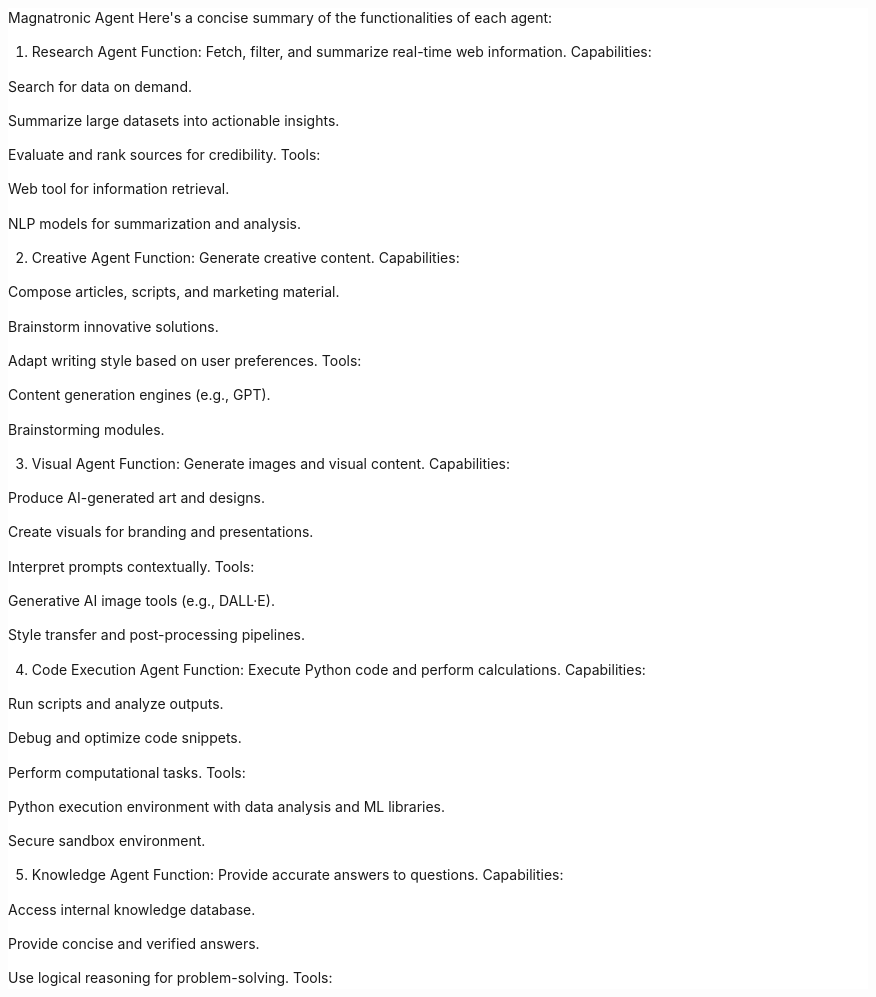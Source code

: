 Magnatronic Agent
Here's a concise summary of the functionalities of each agent:

1. Research Agent
Function: Fetch, filter, and summarize real-time web information. Capabilities:

Search for data on demand.

Summarize large datasets into actionable insights.

Evaluate and rank sources for credibility. Tools:

Web tool for information retrieval.

NLP models for summarization and analysis.

2. Creative Agent
Function: Generate creative content. Capabilities:

Compose articles, scripts, and marketing material.

Brainstorm innovative solutions.

Adapt writing style based on user preferences. Tools:

Content generation engines (e.g., GPT).

Brainstorming modules.

3. Visual Agent
Function: Generate images and visual content. Capabilities:

Produce AI-generated art and designs.

Create visuals for branding and presentations.

Interpret prompts contextually. Tools:

Generative AI image tools (e.g., DALL·E).

Style transfer and post-processing pipelines.

4. Code Execution Agent
Function: Execute Python code and perform calculations. Capabilities:

Run scripts and analyze outputs.

Debug and optimize code snippets.

Perform computational tasks. Tools:

Python execution environment with data analysis and ML libraries.

Secure sandbox environment.

5. Knowledge Agent
Function: Provide accurate answers to questions. Capabilities:

Access internal knowledge database.

Provide concise and verified answers.

Use logical reasoning for problem-solving. Tools:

********

▶ What this task involves:
If the word "scripts" appears in a line above, copy that line.

▶ Result of this task:
Compose articles, scripts, and marketing material.
Run scripts and analyze outputs.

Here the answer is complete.